### What the task asks:
Some lines of the records below include the word "size". Report how many, and write nothing besides the number.

=== Data for this task ===

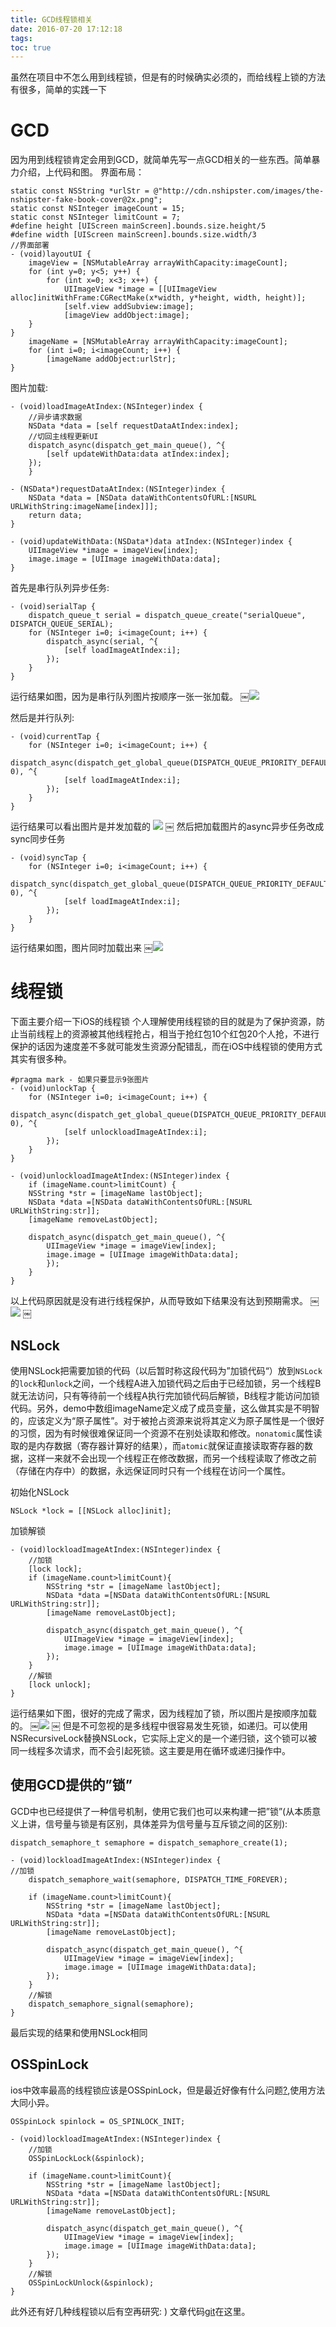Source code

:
```yaml
---
title: GCD线程锁相关
date: 2016-07-20 17:12:18
tags:
toc: true
---
```


虽然在项目中不怎么用到线程锁，但是有的时候确实必须的，而给线程上锁的方法有很多，简单的实践一下

<!--more-->

# GCD
因为用到线程锁肯定会用到GCD，就简单先写一点GCD相关的一些东西。简单暴力介绍，上代码和图。
界面布局：
```
static const NSString *urlStr = @"http://cdn.nshipster.com/images/the-nshipster-fake-book-cover@2x.png";
static const NSInteger imageCount = 15;
static const NSInteger limitCount = 7;
#define height [UIScreen mainScreen].bounds.size.height/5
#define width [UIScreen mainScreen].bounds.size.width/3
//界面部署
- (void)layoutUI {
    imageView = [NSMutableArray arrayWithCapacity:imageCount];
    for (int y=0; y<5; y++) {
        for (int x=0; x<3; x++) {
            UIImageView *image = [[UIImageView alloc]initWithFrame:CGRectMake(x*width, y*height, width, height)];
            [self.view addSubview:image];
            [imageView addObject:image];
    }
}
    imageName = [NSMutableArray arrayWithCapacity:imageCount];
    for (int i=0; i<imageCount; i++) {
        [imageName addObject:urlStr];
}
```

图片加载:

```
- (void)loadImageAtIndex:(NSInteger)index {
    //异步请求数据
    NSData *data = [self requestDataAtIndex:index];
    //切回主线程更新UI
    dispatch_async(dispatch_get_main_queue(), ^{
        [self updateWithData:data atIndex:index];
    });
    }

- (NSData*)requestDataAtIndex:(NSInteger)index {
    NSData *data = [NSData dataWithContentsOfURL:[NSURL URLWithString:imageName[index]]];
    return data;
}

- (void)updateWithData:(NSData*)data atIndex:(NSInteger)index {
    UIImageView *image = imageView[index];
    image.image = [UIImage imageWithData:data];
}

```
首先是串行队列异步任务:

```
- (void)serialTap {
    dispatch_queue_t serial = dispatch_queue_create("serialQueue", DISPATCH_QUEUE_SERIAL);
    for (NSInteger i=0; i<imageCount; i++) {
        dispatch_async(serial, ^{
            [self loadImageAtIndex:i];
        });
    }
}
```

运行结果如图，因为是串行队列图片按顺序一张一张加载。
￼![](http://www.z4a.net/images/2016/05/09/1ed39ccc88b0d963.gif)

然后是并行队列:

```
- (void)currentTap {
    for (NSInteger i=0; i<imageCount; i++) {
        dispatch_async(dispatch_get_global_queue(DISPATCH_QUEUE_PRIORITY_DEFAULT, 0), ^{
            [self loadImageAtIndex:i];
        });
    }
}
```
运行结果可以看出图片是并发加载的
![](http://www.z4a.net/images/2016/05/09/fa59e219154607ea.gif)
￼
然后把加载图片的async异步任务改成sync同步任务

```
- (void)syncTap {
    for (NSInteger i=0; i<imageCount; i++) {
        dispatch_sync(dispatch_get_global_queue(DISPATCH_QUEUE_PRIORITY_DEFAULT, 0), ^{
            [self loadImageAtIndex:i];
        });
    }
}

```
运行结果如图，图片同时加载出来
￼![](http://www.z4a.net/images/2016/05/09/sync.gif)

# 线程锁
下面主要介绍一下iOS的线程锁
个人理解使用线程锁的目的就是为了保护资源，防止当前线程上的资源被其他线程抢占，相当于抢红包10个红包20个人抢，不进行保护的话因为速度差不多就可能发生资源分配错乱，而在iOS中线程锁的使用方式其实有很多种。
```
#pragma mark - 如果只要显示9张图片
- (void)unlockTap {
    for (NSInteger i=0; i<imageCount; i++) {
        dispatch_async(dispatch_get_global_queue(DISPATCH_QUEUE_PRIORITY_DEFAULT, 0), ^{
            [self unlockloadImageAtIndex:i];
        });
    }
}

- (void)unlockloadImageAtIndex:(NSInteger)index {
    if (imageName.count>limitCount) {
    NSString *str = [imageName lastObject];
    NSData *data =[NSData dataWithContentsOfURL:[NSURL URLWithString:str]];
    [imageName removeLastObject];

    dispatch_async(dispatch_get_main_queue(), ^{
        UIImageView *image = imageView[index];
        image.image = [UIImage imageWithData:data];
        });
    }
}
```
以上代码原因就是没有进行线程保护，从而导致如下结果没有达到预期需求。
￼![](http://www.z4a.net/images/2016/05/09/22cf0414115ce3b8.gif)
￼
## NSLock
使用NSLock把需要加锁的代码（以后暂时称这段代码为”加锁代码“）放到``NSLock``的``lock``和``unlock``之间，一个线程A进入加锁代码之后由于已经加锁，另一个线程B就无法访问，只有等待前一个线程A执行完加锁代码后解锁，B线程才能访问加锁代码。另外，demo中数组imageName定义成了成员变量，这么做其实是不明智的，应该定义为“原子属性”。对于被抢占资源来说将其定义为原子属性是一个很好的习惯，因为有时候很难保证同一个资源不在别处读取和修改。``nonatomic``属性读取的是内存数据（寄存器计算好的结果），而``atomic``就保证直接读取寄存器的数据，这样一来就不会出现一个线程正在修改数据，而另一个线程读取了修改之前（存储在内存中）的数据，永远保证同时只有一个线程在访问一个属性。

初始化NSLock
```
NSLock *lock = [[NSLock alloc]init];
```

加锁解锁

```
- (void)lockloadImageAtIndex:(NSInteger)index {
    //加锁
    [lock lock];
    if (imageName.count>limitCount){
        NSString *str = [imageName lastObject];
        NSData *data =[NSData dataWithContentsOfURL:[NSURL URLWithString:str]];
        [imageName removeLastObject];

        dispatch_async(dispatch_get_main_queue(), ^{
            UIImageView *image = imageView[index];
            image.image = [UIImage imageWithData:data];
        });
    }
    //解锁
    [lock unlock];
}
```

运行结果如下图，很好的完成了需求，因为线程加了锁，所以图片是按顺序加载的。
￼![](http://www.z4a.net/images/2016/05/09/74853d81c8d3f6e0.gif)
￼
但是不可忽视的是多线程中很容易发生死锁，如递归。可以使用NSRecursiveLock替换NSLock，它实际上定义的是一个递归锁，这个锁可以被同一线程多次请求，而不会引起死锁。这主要是用在循环或递归操作中。

## 使用GCD提供的”锁”
GCD中也已经提供了一种信号机制，使用它我们也可以来构建一把”锁”(从本质意义上讲，信号量与锁是有区别，具体差异为信号量与互斥锁之间的区别):
```
dispatch_semaphore_t semaphore = dispatch_semaphore_create(1);
```
```
- (void)lockloadImageAtIndex:(NSInteger)index {
//加锁
    dispatch_semaphore_wait(semaphore, DISPATCH_TIME_FOREVER);

    if (imageName.count>limitCount){
        NSString *str = [imageName lastObject];
        NSData *data =[NSData dataWithContentsOfURL:[NSURL URLWithString:str]];
        [imageName removeLastObject];

        dispatch_async(dispatch_get_main_queue(), ^{
            UIImageView *image = imageView[index];
            image.image = [UIImage imageWithData:data];
        });
    }
    //解锁
    dispatch_semaphore_signal(semaphore);
}
```

最后实现的结果和使用NSLock相同
## OSSpinLock

ios中效率最高的线程锁应该是OSSpinLock，但是最近好像有什么问题[?](http://blog.ibireme.com/2016/01/16/spinlock_is_unsafe_in_ios/?utm_source=tuicool&utm_medium=referral),使用方法大同小异。

```
OSSpinLock spinlock = OS_SPINLOCK_INIT;
```
```
- (void)lockloadImageAtIndex:(NSInteger)index {
    //加锁
    OSSpinLockLock(&spinlock);

    if (imageName.count>limitCount){
        NSString *str = [imageName lastObject];
        NSData *data =[NSData dataWithContentsOfURL:[NSURL URLWithString:str]];
        [imageName removeLastObject];

        dispatch_async(dispatch_get_main_queue(), ^{
            UIImageView *image = imageView[index];
            image.image = [UIImage imageWithData:data];
        });
    }
    //解锁
    OSSpinLockUnlock(&spinlock);
}
```
此外还有好几种线程锁以后有空再研究: )
文章代码[git](https://github.com/gxq93/GCD_Lock)在这里。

===

### Finished exercise:
2